I could use htttrack, wget, grep, awk to do it.
Then I wonder if this treatment could be fired from provoxy rules and
actions?

This seems possible

Privoxy has experimental support for external filters which can
be written in any programming language your system supports:
https://www.privoxy.org/user-manual/actions-file.html#EXTERNAL-FILTER
https://www.privoxy.org/user-manual/filter-file.html#EXTERNAL-FILTER-SYNTAX

If external filters work on your operating system you should
be able to use them to achieve your goal.

You can check http://p.p/show-status to see if FEATURE_EXTERNAL_FILTERS
has been compiled in.

I wonder if anyone had made any proxy2ipfs solution already ?

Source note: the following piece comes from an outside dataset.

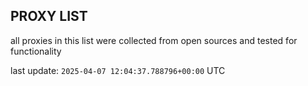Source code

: ## PROXY LIST

all proxies in this list were collected from open sources and tested for functionality

last update: `2025-04-07 12:04:37.788796+00:00` UTC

If anyone is interested, I’ll continue to report…

ipfsme · January 25, 2022, 12:54pm

proxy2ipfs

That’s a neat idea. I like it…

IPFS Companion has the beginnings of the your proxy2ipfs. If you’re running a local node and IPFS Companion browser extension, you can import any webpage into your local node by selecting that option in the alt-button click in your browser.

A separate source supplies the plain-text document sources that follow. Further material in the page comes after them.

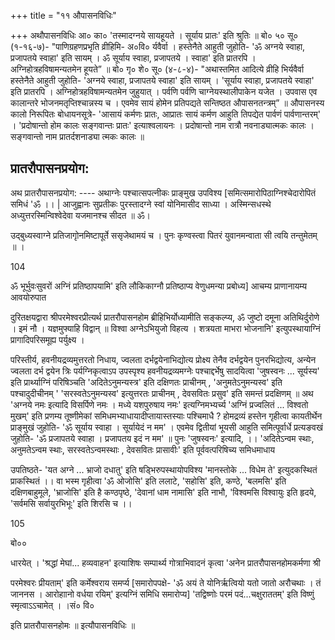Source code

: +++
title = "११ औपासनविधिः"

+++
अथौपासनविधिः
आ० का० 'तस्मादग्नये सायहूयते । सूर्याय प्रातः' इति श्रुतिः ॥ बो० ५० सू० (१-१६-७)- "पाणिग्रहणप्रभृति व्रीहिमि- अ०वि० र्यवैर्वा । हस्तेनैते आहुती जुहोति- 'ॐ अग्नये स्वाहा, प्रजापतये स्वाहा' इति सायम् । ॐ सूर्याय स्वाहा, प्रजापतये । स्वाहा' इति प्रातरपि । अग्निहोत्रहविषामन्यतमेन हूयते” ॥ बो० गृ० शे० सू० (४-८-४)- "अथास्तमित आदित्ये व्रीहि भिर्यवैर्वा हस्तेनैते आहुती जुहोति- 'अग्नये स्वाहा, प्रजापतये स्वाहा' इति सायम् । 'सूर्याय स्वाहा, प्रजापतये स्वाहा' इति प्रातरपि । अग्निहोत्रहविषामन्यतमेन जुहुयात् । पर्वणि पर्वणि चाग्नेयस्थालीपाकेन यजेत । उपवास एव कालान्तरे भोजनमतृप्तिश्चान्नस्य च । एवमेव सायं होमेन प्रतिपद्यते सन्तिष्ठत औपासनतन्त्रम्” ॥ औपासनस्य कालो निरूपितः बोधायनसूत्रे- 'आसायं कर्मणः प्रातः, आप्रातः सायं कर्मण आहुति तिपद्येत पार्वणं पार्वणान्तरम्' । 'प्रदोषान्तो होम कालः सङ्गवान्तः प्रातः' इत्याश्वलायनः । प्रदोषान्तो नाम रात्रौ नवनाड्यात्मकः कालः । सङ्गवान्तो नाम प्रातर्दशनाड्या त्मकः कालः ॥

## प्रातरौपासनप्रयोग:
अथ प्रातरौपासनप्रयोग:
---- अथाग्नेः पश्चात्सपत्नीकः प्राङ्मुख उपविश्य [समित्समारोपिठाग्निश्चेदारोपितं समिधं 'ॐ ।। | आजुह्वानः सुप्रतीकः पुरस्तादग्ने स्वां योनिमासीद साध्या । अस्मिन्सधस्थे अध्युत्तरस्मिन्विश्वेदेवा यजमानश्च सीदत ॥ ॐ।

उद्बुध्यस्वाग्ने प्रतिजागृोनमिष्टापूर्ते ससृजेथामयं च । पुनः कृण्वस्त्वा पितरं युवानमन्वाता सी त्वयि तन्तुमेतम् ॥ ।

104

ॐ भूर्भुवःसुवरों अग्निं प्रतिष्ठापयामि' इति लौकिकाग्नौ प्रतिष्ठाप्य वेणुधमन्या प्रबोध्य] आचम्य प्राणानायम्य आवयोरुपात

दुरितक्षयद्वारा श्रीपरमेश्वरप्रीत्यर्थ प्रातरौपासनहोम ब्रीहिभिर्योध्यामीति सङ्कल्प्य, ॐ जुष्टो दमूना अतिथिर्दुरोणे । इमं नौ । यज्ञमुफ्याहि विद्वान् ॥ विश्वा अग्नेऽभियुजो विहत्य । शत्रयता माभरा भोजनानि' इत्युपस्थायाग्निं प्रागादिपरिसमूह्य पर्युक्ष्य ।

परिस्तीर्य, हवनीयद्रव्यमुत्तरतो निधाय, ज्वलता दर्भद्वयेनाभिद्योत्य प्रोक्ष्य तेनैव दर्भद्वयेन पुनरभिद्योत्य, अन्येन ज्वलता दर्भ द्वयेन त्रिः पर्यग्निकृत्वाऽप उपस्पृश्य हवनीयद्रव्यमग्नेः पश्चाद्दर्भेषु सादयित्वा 'जुषस्वनः ... सूर्यस्य' इति प्रार्थ्याग्निं परिषिञ्चति 'अदितेऽनुमन्यस्त्र' इति दक्षिणतः प्राचीनम् , 'अनुमतेऽनुमन्यस्व' इति पश्चादुदीचीनम् ' 'सरस्वतेऽनुमन्यस्व' इत्युत्तरतः प्राचीनम् , देवसवितः प्रसुव' इति समन्तं प्रदक्षिणम् ॥ अथ 'अग्नये नमः इत्यादि विसर्पिणे नमः । मध्ये यशपुरुषाय नमः' इत्यग्निमभ्यर्च्य 'अग्निं प्रज्वलितं ... विश्वतो मुखम्' इति प्रणम्य तूष्णीमेकां समिधमभ्याधायादीप्तायास्तस्याः पश्चिमाधै ? होमद्रव्यं हस्तेन गृहीत्वा कायतीर्थेन प्राङ्मुखं जुहोति- 'ॐ सूर्याय स्वाहा । सूर्यायेदं न मम' । एवमेव द्वितीयां भूयसी आहुति समित्पूर्वार्धे प्रत्यङवखं जुहोति- 'ॐ प्रजापतये स्वाहा । प्रजापतय इदं न मम' ॥ पुनः 'जुषस्वनः' इत्यादि, ।। 'अदितेऽन्वम स्थाः, अनुमतेऽन्वम स्थाः, सरस्वतेऽन्वमस्थाः , देवसवितः प्रासावीः' इति पूर्ववत्परिषिच्य समिधमाधाय

उपतिष्ठते- 'यत अग्ने ... भ्राजो दधातु' इति षड्भिरुपस्थायोपविश्य 'मानस्तोके ... विधेम ते' इत्युदकस्थितं प्राकस्थितं ।। वा भस्म गृहीत्वा 'ॐ ओजोसि' इति ललाटे, 'सहोसि' इति, कण्ठे, 'बलमसि' इति दक्षिणबाहुमूले, 'भ्राजोसि' इति है कण्ठपृष्ठे, 'देवानां धाम नामासि' इति नाभौ, 'विश्वमसि विश्वायुः इति हृदये, 'सर्वमसि सर्वायुरभिभूः' इति शिरसि च ।।

105

बो००

धारयेत् । 'श्रद्धां मेघां... हव्यवाहन' इत्याशिषः सम्पार्थ्य गोत्राभिवादनं कृत्वा 'अनेन प्रातरौपासनहोमकर्मणा श्री

परमेश्वरः प्रीयताम्' इति कर्मेश्वराय समर्प्य [समारोपपक्षे- 'ॐ अयं ते योनिर्ऋत्वियो यतो जातो अरौचथाः । तं जाननस । आरोहाानो वर्धया रयिम्' इत्यग्निं समिधि समारोप्य] 'तद्विष्णोः परमं पदं...चक्षुराततम्' इति विष्णुं स्मृत्वाऽऽचामेत् । ।सं० वि०

इति प्रातरौपासनहोमः ॥ इत्यौपासनविधिः ॥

However, IPFS Companion does not download all supporting links in the page nor change the HTML to reflect a local IPFS storage of any page materials. There’s a reader mode or print page to file in some browsers which could probably be repurposed for obtaining the images or other materials linked in the page. Then it’s a matter of storing the original link and the new local IPFS link in a table, probably sqlite.

da2w · January 25, 2022, 2:15pm

Keep in mind that you don’t have a license to redistribute random webpages due to copyright laws. They’ll contain different copyrighted materials, and you’d be making copies available to others through IPFS without the express permission of the intellectual property rights owners.

ipfsme · January 25, 2022, 3:15pm

It’s quite possible to configure an IPFS node to not have any connections beyond localhost. In fact, I have several nodes running as single nodes without any connections to any other nodes. IPFS is an convenient storage method (especially with the newest de-duplication in v0.12) … and if one opens the gateway to the LAN, it’s easy to grab items from the storage using just a browser.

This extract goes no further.